[Dataset entries]
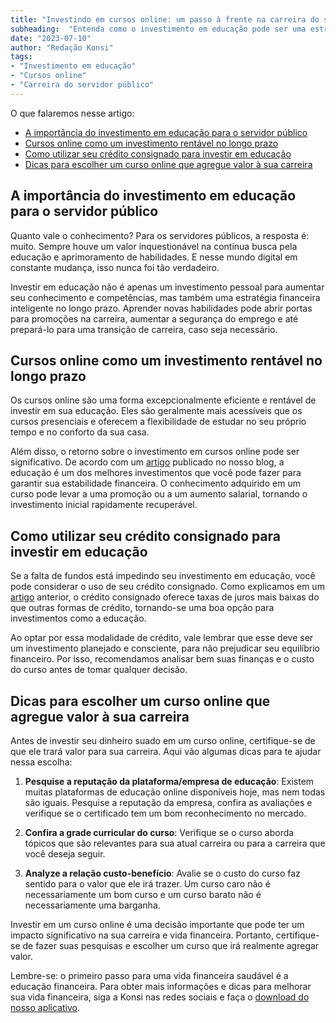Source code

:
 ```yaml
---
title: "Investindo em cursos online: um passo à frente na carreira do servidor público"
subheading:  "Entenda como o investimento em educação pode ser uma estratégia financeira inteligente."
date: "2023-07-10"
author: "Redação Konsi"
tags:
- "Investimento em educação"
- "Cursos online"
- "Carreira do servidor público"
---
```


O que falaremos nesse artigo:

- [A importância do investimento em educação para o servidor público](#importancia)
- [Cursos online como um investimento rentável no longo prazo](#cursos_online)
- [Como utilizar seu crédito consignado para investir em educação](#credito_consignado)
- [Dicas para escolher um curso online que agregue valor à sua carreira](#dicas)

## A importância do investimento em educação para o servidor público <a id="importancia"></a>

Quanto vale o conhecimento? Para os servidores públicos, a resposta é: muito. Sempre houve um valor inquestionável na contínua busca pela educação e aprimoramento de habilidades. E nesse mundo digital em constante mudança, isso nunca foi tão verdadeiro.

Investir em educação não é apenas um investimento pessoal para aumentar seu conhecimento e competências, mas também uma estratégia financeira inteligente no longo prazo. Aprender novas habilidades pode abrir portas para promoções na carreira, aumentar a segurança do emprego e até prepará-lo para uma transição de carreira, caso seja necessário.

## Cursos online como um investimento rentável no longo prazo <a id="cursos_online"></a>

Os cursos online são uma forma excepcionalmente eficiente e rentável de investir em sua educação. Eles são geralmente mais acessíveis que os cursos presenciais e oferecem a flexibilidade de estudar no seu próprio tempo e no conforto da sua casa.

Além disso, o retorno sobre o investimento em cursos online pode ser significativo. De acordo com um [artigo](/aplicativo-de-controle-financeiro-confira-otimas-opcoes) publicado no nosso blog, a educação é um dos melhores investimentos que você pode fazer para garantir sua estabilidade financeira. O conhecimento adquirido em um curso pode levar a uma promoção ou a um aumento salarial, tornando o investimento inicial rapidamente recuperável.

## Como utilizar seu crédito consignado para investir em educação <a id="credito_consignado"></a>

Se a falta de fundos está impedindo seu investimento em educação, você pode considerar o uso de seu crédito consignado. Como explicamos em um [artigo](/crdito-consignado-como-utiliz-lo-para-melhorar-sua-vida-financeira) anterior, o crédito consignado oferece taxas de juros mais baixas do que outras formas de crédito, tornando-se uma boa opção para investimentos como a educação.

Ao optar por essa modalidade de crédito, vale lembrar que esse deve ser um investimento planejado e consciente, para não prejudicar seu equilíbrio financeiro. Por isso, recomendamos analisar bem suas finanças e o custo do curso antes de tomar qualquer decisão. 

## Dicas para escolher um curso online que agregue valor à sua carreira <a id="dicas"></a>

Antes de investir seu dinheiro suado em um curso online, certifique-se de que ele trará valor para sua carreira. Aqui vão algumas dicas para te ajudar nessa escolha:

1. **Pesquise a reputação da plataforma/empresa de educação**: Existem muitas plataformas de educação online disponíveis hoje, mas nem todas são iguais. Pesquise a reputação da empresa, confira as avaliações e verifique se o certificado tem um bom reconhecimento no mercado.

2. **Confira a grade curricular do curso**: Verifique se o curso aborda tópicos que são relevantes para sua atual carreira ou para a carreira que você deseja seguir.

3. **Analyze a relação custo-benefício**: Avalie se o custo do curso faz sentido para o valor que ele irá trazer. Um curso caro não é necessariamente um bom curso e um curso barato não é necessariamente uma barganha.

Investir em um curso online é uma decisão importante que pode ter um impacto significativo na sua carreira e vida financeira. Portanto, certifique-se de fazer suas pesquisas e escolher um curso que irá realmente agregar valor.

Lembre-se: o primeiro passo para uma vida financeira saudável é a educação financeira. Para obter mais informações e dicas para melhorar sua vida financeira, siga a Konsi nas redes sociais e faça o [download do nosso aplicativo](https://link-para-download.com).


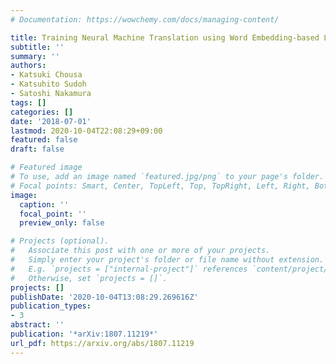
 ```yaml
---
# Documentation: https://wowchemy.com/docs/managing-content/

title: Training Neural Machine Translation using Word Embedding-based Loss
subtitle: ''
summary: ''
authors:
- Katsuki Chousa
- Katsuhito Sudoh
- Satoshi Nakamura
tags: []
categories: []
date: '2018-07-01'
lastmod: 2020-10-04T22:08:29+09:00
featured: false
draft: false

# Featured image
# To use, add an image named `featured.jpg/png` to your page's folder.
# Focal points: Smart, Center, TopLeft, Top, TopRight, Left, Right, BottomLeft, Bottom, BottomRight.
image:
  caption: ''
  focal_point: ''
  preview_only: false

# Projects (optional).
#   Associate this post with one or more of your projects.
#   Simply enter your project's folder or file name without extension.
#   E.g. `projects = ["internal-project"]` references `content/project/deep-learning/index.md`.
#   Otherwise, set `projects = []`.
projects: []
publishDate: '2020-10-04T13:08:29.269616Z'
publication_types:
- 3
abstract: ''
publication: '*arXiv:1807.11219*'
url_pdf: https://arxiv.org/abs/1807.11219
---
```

# YOUR TASK
Give back all entries exactly. No pictures belong in the copy.

# WRITTEN RESPONSE
Source code

:
 ```yaml
---
title: "Investindo em cursos online: um passo à frente na carreira do servidor público"
subheading:  "Entenda como o investimento em educação pode ser uma estratégia financeira inteligente."
date: "2023-07-10"
author: "Redação Konsi"
tags:
- "Investimento em educação"
- "Cursos online"
- "Carreira do servidor público"
---
```


O que falaremos nesse artigo:

- [A importância do investimento em educação para o servidor público](#importancia)
- [Cursos online como um investimento rentável no longo prazo](#cursos_online)
- [Como utilizar seu crédito consignado para investir em educação](#credito_consignado)
- [Dicas para escolher um curso online que agregue valor à sua carreira](#dicas)

## A importância do investimento em educação para o servidor público <a id="importancia"></a>

Quanto vale o conhecimento? Para os servidores públicos, a resposta é: muito. Sempre houve um valor inquestionável na contínua busca pela educação e aprimoramento de habilidades. E nesse mundo digital em constante mudança, isso nunca foi tão verdadeiro.

Investir em educação não é apenas um investimento pessoal para aumentar seu conhecimento e competências, mas também uma estratégia financeira inteligente no longo prazo. Aprender novas habilidades pode abrir portas para promoções na carreira, aumentar a segurança do emprego e até prepará-lo para uma transição de carreira, caso seja necessário.

## Cursos online como um investimento rentável no longo prazo <a id="cursos_online"></a>

Os cursos online são uma forma excepcionalmente eficiente e rentável de investir em sua educação. Eles são geralmente mais acessíveis que os cursos presenciais e oferecem a flexibilidade de estudar no seu próprio tempo e no conforto da sua casa.

Além disso, o retorno sobre o investimento em cursos online pode ser significativo. De acordo com um [artigo](/aplicativo-de-controle-financeiro-confira-otimas-opcoes) publicado no nosso blog, a educação é um dos melhores investimentos que você pode fazer para garantir sua estabilidade financeira. O conhecimento adquirido em um curso pode levar a uma promoção ou a um aumento salarial, tornando o investimento inicial rapidamente recuperável.

## Como utilizar seu crédito consignado para investir em educação <a id="credito_consignado"></a>

Se a falta de fundos está impedindo seu investimento em educação, você pode considerar o uso de seu crédito consignado. Como explicamos em um [artigo](/crdito-consignado-como-utiliz-lo-para-melhorar-sua-vida-financeira) anterior, o crédito consignado oferece taxas de juros mais baixas do que outras formas de crédito, tornando-se uma boa opção para investimentos como a educação.

Ao optar por essa modalidade de crédito, vale lembrar que esse deve ser um investimento planejado e consciente, para não prejudicar seu equilíbrio financeiro. Por isso, recomendamos analisar bem suas finanças e o custo do curso antes de tomar qualquer decisão. 

## Dicas para escolher um curso online que agregue valor à sua carreira <a id="dicas"></a>

Antes de investir seu dinheiro suado em um curso online, certifique-se de que ele trará valor para sua carreira. Aqui vão algumas dicas para te ajudar nessa escolha:

1. **Pesquise a reputação da plataforma/empresa de educação**: Existem muitas plataformas de educação online disponíveis hoje, mas nem todas são iguais. Pesquise a reputação da empresa, confira as avaliações e verifique se o certificado tem um bom reconhecimento no mercado.

2. **Confira a grade curricular do curso**: Verifique se o curso aborda tópicos que são relevantes para sua atual carreira ou para a carreira que você deseja seguir.

3. **Analyze a relação custo-benefício**: Avalie se o custo do curso faz sentido para o valor que ele irá trazer. Um curso caro não é necessariamente um bom curso e um curso barato não é necessariamente uma barganha.

Investir em um curso online é uma decisão importante que pode ter um impacto significativo na sua carreira e vida financeira. Portanto, certifique-se de fazer suas pesquisas e escolher um curso que irá realmente agregar valor.

Lembre-se: o primeiro passo para uma vida financeira saudável é a educação financeira. Para obter mais informações e dicas para melhorar sua vida financeira, siga a Konsi nas redes sociais e faça o [download do nosso aplicativo](https://link-para-download.com).


 ```yaml
---
# Documentation: https://wowchemy.com/docs/managing-content/

title: Training Neural Machine Translation using Word Embedding-based Loss
subtitle: ''
summary: ''
authors:
- Katsuki Chousa
- Katsuhito Sudoh
- Satoshi Nakamura
tags: []
categories: []
date: '2018-07-01'
lastmod: 2020-10-04T22:08:29+09:00
featured: false
draft: false

# Featured image
# To use, add an image named `featured.jpg/png` to your page's folder.
# Focal points: Smart, Center, TopLeft, Top, TopRight, Left, Right, BottomLeft, Bottom, BottomRight.
image:
  caption: ''
  focal_point: ''
  preview_only: false

# Projects (optional).
#   Associate this post with one or more of your projects.
#   Simply enter your project's folder or file name without extension.
#   E.g. `projects = ["internal-project"]` references `content/project/deep-learning/index.md`.
#   Otherwise, set `projects = []`.
projects: []
publishDate: '2020-10-04T13:08:29.269616Z'
publication_types:
- 3
abstract: ''
publication: '*arXiv:1807.11219*'
url_pdf: https://arxiv.org/abs/1807.11219
---
```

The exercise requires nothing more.